Exercise details:
Using the data below, report how many lines hold the word "flushleft". Include nothing else in the reply.
------ Dataset content ------
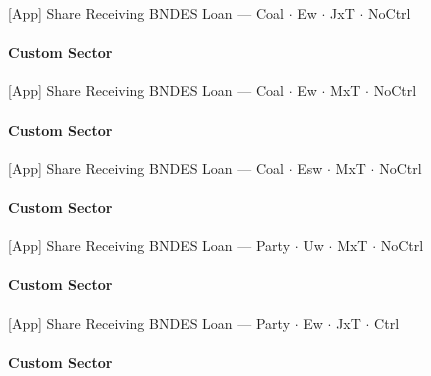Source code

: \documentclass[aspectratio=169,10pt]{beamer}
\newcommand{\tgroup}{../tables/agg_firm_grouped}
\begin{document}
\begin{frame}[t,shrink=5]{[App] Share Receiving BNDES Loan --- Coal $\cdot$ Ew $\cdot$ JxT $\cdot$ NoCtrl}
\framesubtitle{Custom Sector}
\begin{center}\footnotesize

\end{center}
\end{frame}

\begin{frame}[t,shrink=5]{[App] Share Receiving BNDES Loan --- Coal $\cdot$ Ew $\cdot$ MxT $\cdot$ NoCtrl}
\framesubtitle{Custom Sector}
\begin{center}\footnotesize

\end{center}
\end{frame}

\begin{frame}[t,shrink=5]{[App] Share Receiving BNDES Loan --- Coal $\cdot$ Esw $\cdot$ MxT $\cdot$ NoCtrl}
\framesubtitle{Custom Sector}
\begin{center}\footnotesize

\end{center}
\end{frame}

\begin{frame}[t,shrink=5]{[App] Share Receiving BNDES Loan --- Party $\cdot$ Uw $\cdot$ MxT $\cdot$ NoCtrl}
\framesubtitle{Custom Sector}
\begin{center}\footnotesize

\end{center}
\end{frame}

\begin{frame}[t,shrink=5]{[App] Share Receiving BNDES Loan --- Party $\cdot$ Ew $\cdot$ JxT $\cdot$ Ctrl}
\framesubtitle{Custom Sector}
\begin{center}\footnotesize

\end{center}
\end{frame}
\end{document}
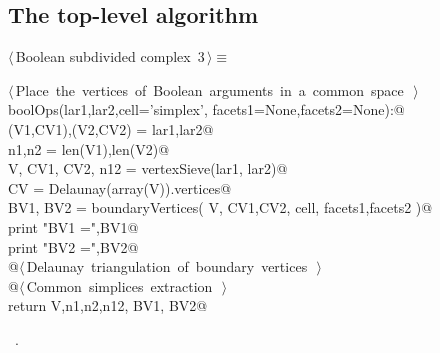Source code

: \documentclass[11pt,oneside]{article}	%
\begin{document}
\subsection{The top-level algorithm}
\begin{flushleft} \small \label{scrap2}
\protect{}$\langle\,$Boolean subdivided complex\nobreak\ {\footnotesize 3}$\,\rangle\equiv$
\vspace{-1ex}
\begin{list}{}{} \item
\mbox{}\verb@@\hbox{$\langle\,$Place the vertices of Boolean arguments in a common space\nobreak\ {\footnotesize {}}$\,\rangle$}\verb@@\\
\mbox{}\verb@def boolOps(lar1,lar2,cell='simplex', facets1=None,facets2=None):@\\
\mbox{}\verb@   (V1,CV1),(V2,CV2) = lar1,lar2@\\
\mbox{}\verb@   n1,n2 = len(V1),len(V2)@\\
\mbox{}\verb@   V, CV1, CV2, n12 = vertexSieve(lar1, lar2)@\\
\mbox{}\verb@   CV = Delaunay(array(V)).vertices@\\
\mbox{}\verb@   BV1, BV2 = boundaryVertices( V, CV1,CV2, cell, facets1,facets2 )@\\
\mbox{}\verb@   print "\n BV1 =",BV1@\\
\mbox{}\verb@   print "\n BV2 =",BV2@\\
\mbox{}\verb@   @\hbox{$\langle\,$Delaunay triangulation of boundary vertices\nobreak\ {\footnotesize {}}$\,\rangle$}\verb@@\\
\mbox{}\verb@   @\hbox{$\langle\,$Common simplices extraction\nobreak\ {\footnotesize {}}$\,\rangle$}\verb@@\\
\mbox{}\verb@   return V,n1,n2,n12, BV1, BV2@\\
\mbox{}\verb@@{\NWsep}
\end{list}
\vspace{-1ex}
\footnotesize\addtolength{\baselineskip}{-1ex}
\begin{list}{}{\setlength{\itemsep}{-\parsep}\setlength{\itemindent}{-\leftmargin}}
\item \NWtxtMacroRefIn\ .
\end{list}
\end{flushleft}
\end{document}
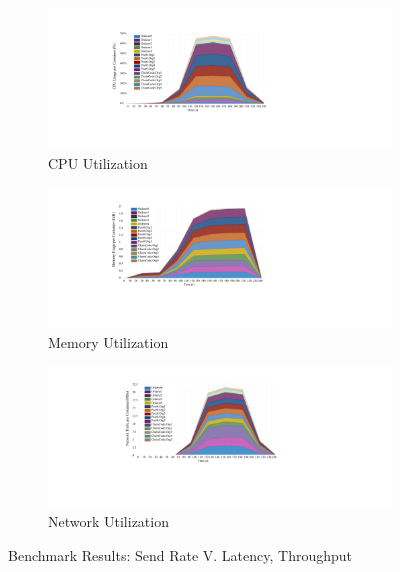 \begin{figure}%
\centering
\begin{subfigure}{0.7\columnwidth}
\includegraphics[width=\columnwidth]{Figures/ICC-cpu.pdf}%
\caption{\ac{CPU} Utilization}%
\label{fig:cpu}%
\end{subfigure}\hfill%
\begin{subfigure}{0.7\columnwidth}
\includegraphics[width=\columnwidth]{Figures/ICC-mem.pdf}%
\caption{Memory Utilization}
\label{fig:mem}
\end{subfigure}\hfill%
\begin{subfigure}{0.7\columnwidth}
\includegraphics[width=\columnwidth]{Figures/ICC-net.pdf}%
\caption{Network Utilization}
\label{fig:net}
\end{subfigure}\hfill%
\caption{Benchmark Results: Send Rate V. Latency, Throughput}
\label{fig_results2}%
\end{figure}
------
Your response:
2